English RFU launch investigation

England outhalf Owen Farrell cleared of any wrong doing in third party ticket sale

 Owen Farrell  in action against Ireland. Photograph: David Cannon/Getty Images

Owen Farrell in action against Ireland. Photograph: David Cannon/Getty Images

Thu, Feb 27, 2014, 16:41

The English Rugby Football Union (RFU) is investigating the circumstances that led to a match ticket allocated to England outhalfOwen Farrell being sold on a ticketing website.

The £70 ticket (€85) for Saturday’s 13-10 RBS 6 Nations victory over Ireland at Twickenham was bought from Viagogo for £440 (€536) the evening before the game.

While it is understood that Farrell did not act erroneously and has not profited from the sale, the RFU is seeking an explanation as to how the ticket came to appear on Viagogo.
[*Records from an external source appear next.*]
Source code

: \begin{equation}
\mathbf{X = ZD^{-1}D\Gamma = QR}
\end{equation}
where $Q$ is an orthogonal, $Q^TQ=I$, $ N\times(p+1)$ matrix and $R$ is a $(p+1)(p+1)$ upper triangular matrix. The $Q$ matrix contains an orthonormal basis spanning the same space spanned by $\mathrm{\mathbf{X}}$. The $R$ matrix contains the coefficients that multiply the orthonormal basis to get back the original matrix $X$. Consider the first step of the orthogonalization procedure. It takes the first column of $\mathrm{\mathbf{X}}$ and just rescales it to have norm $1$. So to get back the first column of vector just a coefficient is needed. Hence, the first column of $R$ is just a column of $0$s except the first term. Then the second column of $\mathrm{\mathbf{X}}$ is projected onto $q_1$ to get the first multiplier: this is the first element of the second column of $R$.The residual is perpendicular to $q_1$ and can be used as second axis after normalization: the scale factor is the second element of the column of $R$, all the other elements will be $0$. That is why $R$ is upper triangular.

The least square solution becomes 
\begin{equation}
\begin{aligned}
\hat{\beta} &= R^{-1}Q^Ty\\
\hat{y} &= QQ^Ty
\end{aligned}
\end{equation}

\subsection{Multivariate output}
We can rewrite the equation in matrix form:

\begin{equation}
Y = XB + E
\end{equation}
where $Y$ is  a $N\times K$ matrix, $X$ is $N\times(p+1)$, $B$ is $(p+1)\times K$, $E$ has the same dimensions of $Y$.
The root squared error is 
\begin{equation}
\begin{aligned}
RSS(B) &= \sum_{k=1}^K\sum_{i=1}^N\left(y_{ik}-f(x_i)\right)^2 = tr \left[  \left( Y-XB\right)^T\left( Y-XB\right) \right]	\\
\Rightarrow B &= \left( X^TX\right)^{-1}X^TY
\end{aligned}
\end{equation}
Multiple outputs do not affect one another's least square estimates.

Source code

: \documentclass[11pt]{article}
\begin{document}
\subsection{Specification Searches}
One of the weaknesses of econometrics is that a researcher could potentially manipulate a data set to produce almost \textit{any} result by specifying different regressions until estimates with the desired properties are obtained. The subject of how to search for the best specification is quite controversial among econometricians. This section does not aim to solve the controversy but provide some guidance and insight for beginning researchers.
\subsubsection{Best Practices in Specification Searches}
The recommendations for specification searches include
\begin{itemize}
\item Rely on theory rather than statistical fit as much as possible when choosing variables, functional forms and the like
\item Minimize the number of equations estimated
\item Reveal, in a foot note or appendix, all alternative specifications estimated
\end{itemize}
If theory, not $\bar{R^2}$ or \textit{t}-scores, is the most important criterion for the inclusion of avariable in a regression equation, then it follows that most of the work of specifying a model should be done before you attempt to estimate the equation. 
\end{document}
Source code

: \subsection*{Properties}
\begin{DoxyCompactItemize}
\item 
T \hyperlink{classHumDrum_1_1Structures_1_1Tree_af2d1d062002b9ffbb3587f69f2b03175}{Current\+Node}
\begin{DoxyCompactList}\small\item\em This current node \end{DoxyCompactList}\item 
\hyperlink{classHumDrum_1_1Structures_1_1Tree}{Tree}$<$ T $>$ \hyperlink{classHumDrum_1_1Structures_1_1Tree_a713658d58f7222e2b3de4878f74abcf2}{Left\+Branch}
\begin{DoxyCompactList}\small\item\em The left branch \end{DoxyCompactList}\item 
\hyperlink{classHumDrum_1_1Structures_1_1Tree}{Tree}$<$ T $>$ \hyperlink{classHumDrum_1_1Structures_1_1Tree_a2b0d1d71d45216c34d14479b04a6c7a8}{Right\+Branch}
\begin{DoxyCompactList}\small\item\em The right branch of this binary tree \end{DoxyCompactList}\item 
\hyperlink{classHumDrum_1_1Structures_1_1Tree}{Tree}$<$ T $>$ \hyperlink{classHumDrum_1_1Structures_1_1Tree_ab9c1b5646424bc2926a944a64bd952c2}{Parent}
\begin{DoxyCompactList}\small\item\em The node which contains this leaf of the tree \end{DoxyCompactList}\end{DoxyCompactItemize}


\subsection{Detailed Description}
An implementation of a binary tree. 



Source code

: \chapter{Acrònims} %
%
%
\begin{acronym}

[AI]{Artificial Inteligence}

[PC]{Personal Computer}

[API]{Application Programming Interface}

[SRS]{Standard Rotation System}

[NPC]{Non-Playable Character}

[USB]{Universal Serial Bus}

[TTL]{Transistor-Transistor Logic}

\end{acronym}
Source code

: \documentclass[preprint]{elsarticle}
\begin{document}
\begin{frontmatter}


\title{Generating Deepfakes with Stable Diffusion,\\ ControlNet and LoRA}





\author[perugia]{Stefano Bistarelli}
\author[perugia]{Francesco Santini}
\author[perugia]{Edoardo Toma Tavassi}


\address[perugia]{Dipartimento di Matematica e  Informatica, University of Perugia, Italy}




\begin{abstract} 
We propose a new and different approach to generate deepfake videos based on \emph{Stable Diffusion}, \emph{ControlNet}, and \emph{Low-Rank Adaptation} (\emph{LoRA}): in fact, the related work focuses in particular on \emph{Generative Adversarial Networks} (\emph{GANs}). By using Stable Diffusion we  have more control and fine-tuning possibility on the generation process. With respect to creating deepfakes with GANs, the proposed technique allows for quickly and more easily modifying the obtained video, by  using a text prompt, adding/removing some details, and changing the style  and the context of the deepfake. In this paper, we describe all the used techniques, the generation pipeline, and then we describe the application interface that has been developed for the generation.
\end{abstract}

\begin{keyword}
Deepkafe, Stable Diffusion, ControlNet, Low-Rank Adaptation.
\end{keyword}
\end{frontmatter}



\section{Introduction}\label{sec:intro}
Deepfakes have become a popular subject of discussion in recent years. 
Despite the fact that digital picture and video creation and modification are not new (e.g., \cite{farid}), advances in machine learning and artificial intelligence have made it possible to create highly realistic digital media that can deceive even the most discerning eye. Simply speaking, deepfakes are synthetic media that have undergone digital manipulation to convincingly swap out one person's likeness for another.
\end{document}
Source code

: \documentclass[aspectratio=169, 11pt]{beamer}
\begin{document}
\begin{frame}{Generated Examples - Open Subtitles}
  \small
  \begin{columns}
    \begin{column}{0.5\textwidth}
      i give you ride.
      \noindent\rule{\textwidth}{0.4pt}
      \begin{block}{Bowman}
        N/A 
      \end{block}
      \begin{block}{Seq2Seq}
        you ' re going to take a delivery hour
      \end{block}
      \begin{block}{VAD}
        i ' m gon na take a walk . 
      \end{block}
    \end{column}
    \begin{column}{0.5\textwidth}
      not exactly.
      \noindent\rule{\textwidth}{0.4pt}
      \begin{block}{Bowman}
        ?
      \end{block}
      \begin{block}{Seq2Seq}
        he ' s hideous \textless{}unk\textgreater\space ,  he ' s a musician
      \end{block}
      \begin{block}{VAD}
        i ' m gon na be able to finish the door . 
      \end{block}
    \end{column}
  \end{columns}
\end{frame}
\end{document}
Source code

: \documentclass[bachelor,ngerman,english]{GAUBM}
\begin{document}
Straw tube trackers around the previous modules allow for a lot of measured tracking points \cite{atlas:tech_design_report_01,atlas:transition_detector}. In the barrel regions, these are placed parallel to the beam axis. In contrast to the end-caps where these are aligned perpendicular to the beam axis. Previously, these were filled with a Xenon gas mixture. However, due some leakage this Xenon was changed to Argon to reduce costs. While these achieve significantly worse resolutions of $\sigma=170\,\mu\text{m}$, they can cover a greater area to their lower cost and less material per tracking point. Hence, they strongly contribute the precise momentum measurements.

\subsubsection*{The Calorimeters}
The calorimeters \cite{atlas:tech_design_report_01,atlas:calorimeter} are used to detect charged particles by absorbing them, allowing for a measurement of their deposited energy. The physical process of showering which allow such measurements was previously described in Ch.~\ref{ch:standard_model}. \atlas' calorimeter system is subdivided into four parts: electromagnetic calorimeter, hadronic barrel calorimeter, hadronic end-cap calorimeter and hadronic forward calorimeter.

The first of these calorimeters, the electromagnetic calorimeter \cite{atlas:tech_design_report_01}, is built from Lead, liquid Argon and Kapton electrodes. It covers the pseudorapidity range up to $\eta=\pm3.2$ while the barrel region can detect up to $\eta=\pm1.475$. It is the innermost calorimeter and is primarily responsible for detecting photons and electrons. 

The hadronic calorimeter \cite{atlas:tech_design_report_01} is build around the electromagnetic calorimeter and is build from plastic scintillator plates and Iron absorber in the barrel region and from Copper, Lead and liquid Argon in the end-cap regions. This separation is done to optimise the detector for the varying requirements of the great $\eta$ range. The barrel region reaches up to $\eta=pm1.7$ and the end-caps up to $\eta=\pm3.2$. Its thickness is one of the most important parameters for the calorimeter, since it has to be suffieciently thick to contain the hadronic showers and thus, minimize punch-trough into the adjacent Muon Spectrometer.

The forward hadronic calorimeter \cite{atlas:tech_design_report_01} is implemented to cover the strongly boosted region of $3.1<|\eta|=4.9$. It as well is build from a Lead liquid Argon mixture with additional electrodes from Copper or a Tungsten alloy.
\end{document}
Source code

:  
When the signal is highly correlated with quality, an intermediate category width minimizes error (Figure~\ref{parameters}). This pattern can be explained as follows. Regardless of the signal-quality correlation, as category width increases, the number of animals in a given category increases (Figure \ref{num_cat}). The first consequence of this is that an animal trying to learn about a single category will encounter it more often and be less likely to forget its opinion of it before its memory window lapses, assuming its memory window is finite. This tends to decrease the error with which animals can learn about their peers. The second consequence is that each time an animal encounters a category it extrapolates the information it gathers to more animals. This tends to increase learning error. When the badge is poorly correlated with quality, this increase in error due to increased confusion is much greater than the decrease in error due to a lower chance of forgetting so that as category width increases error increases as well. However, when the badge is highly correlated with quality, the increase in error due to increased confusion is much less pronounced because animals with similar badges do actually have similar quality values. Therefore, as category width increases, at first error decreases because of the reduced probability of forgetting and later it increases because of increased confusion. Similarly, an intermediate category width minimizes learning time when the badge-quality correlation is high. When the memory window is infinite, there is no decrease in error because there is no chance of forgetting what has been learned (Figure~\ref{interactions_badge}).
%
The English game’s governing body takes a dim view of tickets being sold by third parties and launched a crackdown on black market sales in 2009.

“We are satisfied that Owen Farrell did nothing untoward intentionally and had no knowledge of this sale,” a RFU spokesman told Press Association Sport.

“We are looking at how this ticket came to be available on a secondary ticketing site, something we take extremely seriously.”

If the outcome of the investigation is that sanctions are necessary, Farrell could have his ticket allocation suspended or receive an official warning.

It is thought that Farrell gave the ticket to a friend in good faith before a series of events led to it appearing on Viagogo.

While Farrell had no intention of it being resold, the RFU may decide that ultimate responsibility for the ticket rests with the 22-year-old British and Irish Lion.

England flanker James Haskell had his allocation suspended for three matches following a similar incident five years ago.

As a result of the same clampdown on the resale of matchday tickets at Twickenham, the RFU also punished clubs and individuals.

In 2012 the RFU secured a landmark judgment in its long-standing dispute with Viagogo, one of the biggest secondary ticket brokers, following an 18-month legal battle.

It defeated Viagogo in the supreme court on the issue of ownership of ticketing rights, policy and pricing.